Changing Modalities: Adapting Remote Sensing Models to New Satellites and Sensors
2026-06-22 • Computer Vision and Pattern Recognition
Computer Vision and Pattern RecognitionMachine Learning
AI summaryⓘ
The authors study how machine learning models used for satellite data can adapt when the types of sensors (modalities) change, like when new sensors are added or old ones removed. They identify three main cases: swapping sensors, adding more sensors, or using fewer sensors. To handle these changes, they present DeluluNet, a flexible model that can learn to guess missing sensor data from the ones available without needing extra labeled data. This way, the model keeps working well even when the input sensors change, avoiding the need for time-consuming retraining.

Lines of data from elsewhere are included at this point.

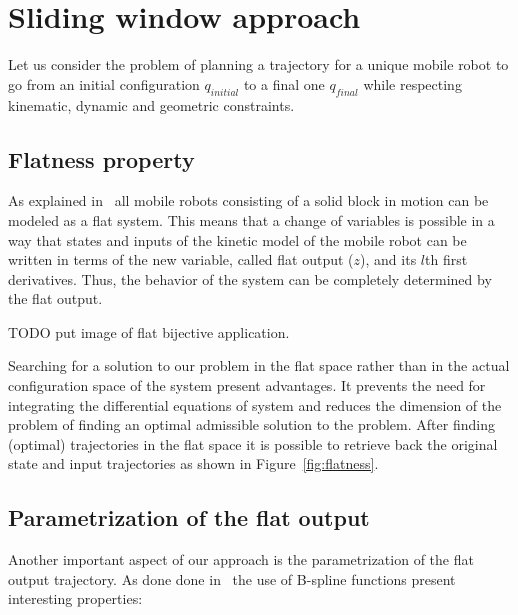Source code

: \documentclass[eprint]{actapoly}
\begin{document}
\section{}


\section{Sliding window approach}


Let us consider the problem of planning a trajectory for a unique mobile robot
to go from an initial configuration $q_{initial}$ to a final one $q_{final}$ while
respecting kinematic, dynamic and geometric constraints.

\subsection{Flatness property}

As explained in~\cite{Defoort2007a} all mobile robots consisting of a solid
block in motion can be modeled as a flat system. 
This means that a change of variables is possible in a way that states and
inputs of the kinetic model of the mobile robot can be written in terms
of the new variable, called flat output ($z$), and its $l$th first derivatives.
Thus, the behavior of the system can be completely determined by the flat
output.

TODO put image of flat bijective application.

Searching for a solution to our problem in the flat space rather than in
the actual configuration space of the system present advantages.
It prevents the need for integrating the differential equations
of system and reduces the dimension of the problem of finding an optimal
admissible solution to the problem.
After finding (optimal) trajectories in the flat space it is possible
to retrieve back the original state and input trajectories as shown in
Figure~\ref{fig:flatness}.

\subsection{Parametrization of the flat output}

Another important aspect of our approach is the parametrization of 
the flat output trajectory. As done done in~\cite{milam2003} the use
of B-spline functions present interesting properties:
\end{document}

machine learningremote sensingmodalitiesmodality transfermodality additionmodality peekingmultimodal learningmodality hallucinationend-to-end trainingsatellite sensors
Authors
Tim G. Zhou, Anthony Fuller, Geoff Pleiss, Evan Shelhamer
Abstract
Machine learning models for remote sensing are trained and deployed on a static set of modalities. However, as we equip newer satellites with novel sensors and retire old ones, practitioners may wish to deploy an existing model on a substitution, superset, or subset of modalities with minimal retraining given data availability or practical computational constraints. We study the setting of updating existing models to changing modalities and identify three main scenarios: Modality Transfer (substitution), Addition (superset), and Peeking (subset). We propose DeluluNet, an architecture with modular components for all three changing modality scenarios. DeluluNet is trained end-to-end, learning a multi-modal model from a unimodal teacher and unlabeled multimodal data via modality hallucination--predicting missing modality representations from those that are present. As a result, DeluluNet can keep predicting even when input modalities change, providing a practical alternative to re-labeling and re-training in a changing world.